[Arm64] SIMDIntrinsicGetItem contain mem op1
authorSteve MacLean <sdmaclea.qdt@qualcommdatacenter.com>
Wed, 29 Nov 2017 00:46:43 +0000 (19:46 -0500)
committerSteve MacLean <sdmaclea.qdt@qualcommdatacenter.com>
Fri, 8 Dec 2017 22:42:58 +0000 (17:42 -0500)
src/jit/codegenarm64.cpp
src/jit/lowerarmarch.cpp
src/jit/lsraarm64.cpp

index da9c7bf..e63d961 100644 (file)
@@ -4578,13 +4578,9 @@ void CodeGen::genSIMDIntrinsicGetItem(GenTreeSIMD* simdNode)
     // - the source of SIMD type (op1)
     // - the index of the value to be returned.
     genConsumeOperands(simdNode);
-    regNumber srcReg = op1->gtRegNum;
 
-    // TODO-ARM64-CQ Optimize SIMDIntrinsicGetItem
-    // Optimize the case of op1 is in memory and trying to access ith element.

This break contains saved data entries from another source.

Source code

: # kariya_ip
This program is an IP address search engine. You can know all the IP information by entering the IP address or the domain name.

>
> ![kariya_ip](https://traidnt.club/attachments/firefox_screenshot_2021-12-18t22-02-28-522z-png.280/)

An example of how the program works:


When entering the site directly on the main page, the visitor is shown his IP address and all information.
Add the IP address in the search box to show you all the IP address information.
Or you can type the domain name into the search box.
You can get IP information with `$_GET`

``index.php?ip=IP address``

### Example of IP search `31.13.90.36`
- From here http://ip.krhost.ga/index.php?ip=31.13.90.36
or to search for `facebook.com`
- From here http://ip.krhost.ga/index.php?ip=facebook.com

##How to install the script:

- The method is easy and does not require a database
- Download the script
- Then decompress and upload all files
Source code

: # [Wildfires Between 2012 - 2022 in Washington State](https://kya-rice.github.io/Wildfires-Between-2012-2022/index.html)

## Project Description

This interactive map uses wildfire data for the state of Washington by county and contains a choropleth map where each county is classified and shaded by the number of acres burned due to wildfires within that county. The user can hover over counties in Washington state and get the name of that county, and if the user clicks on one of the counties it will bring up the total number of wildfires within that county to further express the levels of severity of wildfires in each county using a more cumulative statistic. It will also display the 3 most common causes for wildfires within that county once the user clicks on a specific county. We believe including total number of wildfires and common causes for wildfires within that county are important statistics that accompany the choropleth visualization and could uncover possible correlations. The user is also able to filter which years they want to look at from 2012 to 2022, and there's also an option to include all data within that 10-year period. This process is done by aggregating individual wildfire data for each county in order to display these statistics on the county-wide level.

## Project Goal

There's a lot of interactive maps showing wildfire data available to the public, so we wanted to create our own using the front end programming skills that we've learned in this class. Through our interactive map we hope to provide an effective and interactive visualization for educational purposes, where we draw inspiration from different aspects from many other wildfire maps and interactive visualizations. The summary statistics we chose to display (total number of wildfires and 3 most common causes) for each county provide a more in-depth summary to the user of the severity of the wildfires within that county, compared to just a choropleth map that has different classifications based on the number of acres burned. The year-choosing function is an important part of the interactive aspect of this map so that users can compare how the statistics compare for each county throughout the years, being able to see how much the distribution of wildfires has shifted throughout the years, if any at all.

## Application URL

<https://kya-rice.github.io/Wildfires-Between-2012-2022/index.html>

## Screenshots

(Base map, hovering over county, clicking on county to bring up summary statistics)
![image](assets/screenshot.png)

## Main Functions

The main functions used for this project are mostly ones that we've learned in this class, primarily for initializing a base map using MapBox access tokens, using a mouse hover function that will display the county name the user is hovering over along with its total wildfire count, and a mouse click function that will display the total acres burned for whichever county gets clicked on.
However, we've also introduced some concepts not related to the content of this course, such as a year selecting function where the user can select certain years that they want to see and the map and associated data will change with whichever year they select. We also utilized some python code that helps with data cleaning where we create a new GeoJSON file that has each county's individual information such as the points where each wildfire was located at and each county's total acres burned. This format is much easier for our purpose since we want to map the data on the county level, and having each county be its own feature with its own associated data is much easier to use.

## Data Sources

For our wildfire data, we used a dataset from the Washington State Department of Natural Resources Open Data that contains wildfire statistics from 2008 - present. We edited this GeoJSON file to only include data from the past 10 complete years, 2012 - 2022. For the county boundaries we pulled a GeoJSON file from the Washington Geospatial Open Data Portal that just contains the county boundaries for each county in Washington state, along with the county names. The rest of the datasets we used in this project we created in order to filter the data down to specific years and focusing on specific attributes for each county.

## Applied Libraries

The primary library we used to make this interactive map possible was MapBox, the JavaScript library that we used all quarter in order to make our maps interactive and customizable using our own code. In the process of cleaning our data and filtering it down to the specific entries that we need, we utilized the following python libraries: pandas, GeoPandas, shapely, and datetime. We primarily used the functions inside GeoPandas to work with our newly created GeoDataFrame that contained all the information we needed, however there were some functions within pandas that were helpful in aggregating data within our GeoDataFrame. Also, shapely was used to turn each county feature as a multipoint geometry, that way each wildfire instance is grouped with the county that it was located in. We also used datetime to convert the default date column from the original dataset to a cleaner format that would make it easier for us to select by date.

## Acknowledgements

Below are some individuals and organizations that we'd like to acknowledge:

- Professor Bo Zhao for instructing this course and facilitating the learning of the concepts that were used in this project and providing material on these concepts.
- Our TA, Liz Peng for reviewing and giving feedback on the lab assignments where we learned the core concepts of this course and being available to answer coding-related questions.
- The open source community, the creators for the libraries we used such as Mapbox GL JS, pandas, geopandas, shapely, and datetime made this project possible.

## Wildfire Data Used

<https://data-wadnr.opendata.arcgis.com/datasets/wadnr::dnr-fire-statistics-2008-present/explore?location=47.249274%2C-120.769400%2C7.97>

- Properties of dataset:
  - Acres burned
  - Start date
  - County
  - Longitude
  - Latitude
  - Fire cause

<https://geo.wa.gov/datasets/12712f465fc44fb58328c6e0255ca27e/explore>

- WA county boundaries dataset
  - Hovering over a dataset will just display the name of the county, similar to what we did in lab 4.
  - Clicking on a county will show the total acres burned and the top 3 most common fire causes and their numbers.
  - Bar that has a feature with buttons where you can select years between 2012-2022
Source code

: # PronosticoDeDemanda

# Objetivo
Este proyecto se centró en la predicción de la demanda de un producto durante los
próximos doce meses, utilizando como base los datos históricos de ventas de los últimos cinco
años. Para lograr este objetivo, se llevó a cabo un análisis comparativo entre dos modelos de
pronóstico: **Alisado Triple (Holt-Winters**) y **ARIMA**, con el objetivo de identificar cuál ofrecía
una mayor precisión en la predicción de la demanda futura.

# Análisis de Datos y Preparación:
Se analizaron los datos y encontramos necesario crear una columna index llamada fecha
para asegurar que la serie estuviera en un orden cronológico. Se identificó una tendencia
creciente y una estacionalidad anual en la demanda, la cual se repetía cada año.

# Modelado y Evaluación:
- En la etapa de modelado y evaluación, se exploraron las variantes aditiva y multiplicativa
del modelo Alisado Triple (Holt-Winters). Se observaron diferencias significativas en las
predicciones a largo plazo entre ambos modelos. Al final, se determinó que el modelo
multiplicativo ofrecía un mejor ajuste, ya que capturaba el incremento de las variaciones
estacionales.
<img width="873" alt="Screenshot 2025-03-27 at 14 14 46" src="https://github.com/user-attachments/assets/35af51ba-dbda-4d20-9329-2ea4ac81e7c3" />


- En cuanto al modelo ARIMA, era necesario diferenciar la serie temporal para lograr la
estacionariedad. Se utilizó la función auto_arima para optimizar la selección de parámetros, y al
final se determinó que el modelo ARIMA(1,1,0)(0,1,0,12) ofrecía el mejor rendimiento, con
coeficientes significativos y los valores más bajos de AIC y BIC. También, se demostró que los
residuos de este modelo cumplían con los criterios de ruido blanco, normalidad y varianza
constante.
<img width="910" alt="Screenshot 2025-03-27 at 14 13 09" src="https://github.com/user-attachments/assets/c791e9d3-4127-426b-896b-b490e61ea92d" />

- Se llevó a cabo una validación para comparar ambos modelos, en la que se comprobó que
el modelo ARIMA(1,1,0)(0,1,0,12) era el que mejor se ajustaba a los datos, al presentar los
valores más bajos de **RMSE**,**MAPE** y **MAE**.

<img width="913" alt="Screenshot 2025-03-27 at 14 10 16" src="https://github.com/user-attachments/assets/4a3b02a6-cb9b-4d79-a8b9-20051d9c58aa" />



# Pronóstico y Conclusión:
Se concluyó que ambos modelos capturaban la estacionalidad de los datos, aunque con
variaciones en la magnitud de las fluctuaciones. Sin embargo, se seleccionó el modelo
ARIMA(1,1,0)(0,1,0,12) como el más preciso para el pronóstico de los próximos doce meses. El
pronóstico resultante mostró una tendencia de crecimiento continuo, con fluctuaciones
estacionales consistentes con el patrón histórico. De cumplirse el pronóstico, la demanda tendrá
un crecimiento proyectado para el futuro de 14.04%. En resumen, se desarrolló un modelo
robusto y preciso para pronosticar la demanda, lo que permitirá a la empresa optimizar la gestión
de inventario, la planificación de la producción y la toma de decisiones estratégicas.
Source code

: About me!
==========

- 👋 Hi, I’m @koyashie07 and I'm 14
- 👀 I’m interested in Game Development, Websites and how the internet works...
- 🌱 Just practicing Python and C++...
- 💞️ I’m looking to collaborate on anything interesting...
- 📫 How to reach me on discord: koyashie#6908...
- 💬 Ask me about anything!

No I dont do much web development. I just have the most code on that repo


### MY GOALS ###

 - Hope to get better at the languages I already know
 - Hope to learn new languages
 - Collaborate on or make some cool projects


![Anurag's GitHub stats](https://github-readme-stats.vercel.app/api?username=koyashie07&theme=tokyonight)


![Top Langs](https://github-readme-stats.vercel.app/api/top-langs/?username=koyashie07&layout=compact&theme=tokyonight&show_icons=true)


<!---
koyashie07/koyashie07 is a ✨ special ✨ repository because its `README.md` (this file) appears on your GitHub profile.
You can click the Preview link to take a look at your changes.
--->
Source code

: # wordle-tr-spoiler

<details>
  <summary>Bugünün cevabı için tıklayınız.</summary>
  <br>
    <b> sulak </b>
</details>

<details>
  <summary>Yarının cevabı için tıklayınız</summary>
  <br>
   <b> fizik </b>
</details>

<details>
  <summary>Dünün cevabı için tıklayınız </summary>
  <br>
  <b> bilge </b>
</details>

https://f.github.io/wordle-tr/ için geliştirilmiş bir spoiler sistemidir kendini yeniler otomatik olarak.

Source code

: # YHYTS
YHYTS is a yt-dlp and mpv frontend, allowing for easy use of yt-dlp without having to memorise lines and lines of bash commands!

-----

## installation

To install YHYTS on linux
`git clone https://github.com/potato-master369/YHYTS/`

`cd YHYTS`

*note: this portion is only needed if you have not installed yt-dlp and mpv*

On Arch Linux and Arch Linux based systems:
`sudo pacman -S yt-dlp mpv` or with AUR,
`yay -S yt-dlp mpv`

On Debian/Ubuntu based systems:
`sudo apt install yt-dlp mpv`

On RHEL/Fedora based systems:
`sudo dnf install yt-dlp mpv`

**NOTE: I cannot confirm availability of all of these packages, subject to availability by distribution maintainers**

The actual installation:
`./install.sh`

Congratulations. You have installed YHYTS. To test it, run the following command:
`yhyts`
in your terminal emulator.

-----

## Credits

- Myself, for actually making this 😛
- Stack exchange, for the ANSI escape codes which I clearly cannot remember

-    assert(op1->isUsedFromReg());
-
-    emitAttr baseTypeSize = emitTypeSize(baseType);
+    emitAttr baseTypeSize  = emitTypeSize(baseType);
+    unsigned baseTypeScale = genLog2(EA_SIZE_IN_BYTES(baseTypeSize));
 
     if (op2->IsCnsIntOrI())
     {
@@ -4592,34 +4588,102 @@ void CodeGen::genSIMDIntrinsicGetItem(GenTreeSIMD* simdNode)
 
         ssize_t index = op2->gtIntCon.gtIconVal;
 
+        // We only need to generate code for the get if the index is valid
+        // If the index is invalid, previously generated for the range check will throw
         if (getEmitter()->isValidVectorIndex(emitTypeSize(simdType), baseTypeSize, index))
         {
-            // Only generate code for the get if the index is valid
-            // Otherwise generated code will throw
-            getEmitter()->emitIns_R_R_I(INS_mov, baseTypeSize, targetReg, srcReg, index);
+            if (op1->isContained())
+            {
+                int         offset = (int)index * genTypeSize(baseType);
+                instruction ins    = ins_Load(baseType);
+                baseTypeSize       = varTypeIsFloating(baseType)
+                                   ? baseTypeSize
+                                   : getEmitter()->emitInsAdjustLoadStoreAttr(ins, baseTypeSize);
+
+                assert(!op1->isUsedFromReg());
+
+                if (op1->OperIsLocal())
+                {
+                    unsigned varNum = op1->gtLclVarCommon.gtLclNum;
+
+                    getEmitter()->emitIns_R_S(ins, baseTypeSize, targetReg, varNum, offset);
+                }
+                else
+                {
+                    assert(op1->OperGet() == GT_IND);
+
+                    GenTree* addr = op1->AsIndir()->Addr();
+                    assert(!addr->isContained());
+                    regNumber baseReg = addr->gtRegNum;
+
+                    // ldr targetReg, [baseReg, #offset]
+                    getEmitter()->emitIns_R_R_I(ins, baseTypeSize, targetReg, baseReg, offset);
+                }
+            }
+            else
+            {
+                assert(op1->isUsedFromReg());
+                regNumber srcReg = op1->gtRegNum;
+
+                // mov targetReg, srcReg[#index]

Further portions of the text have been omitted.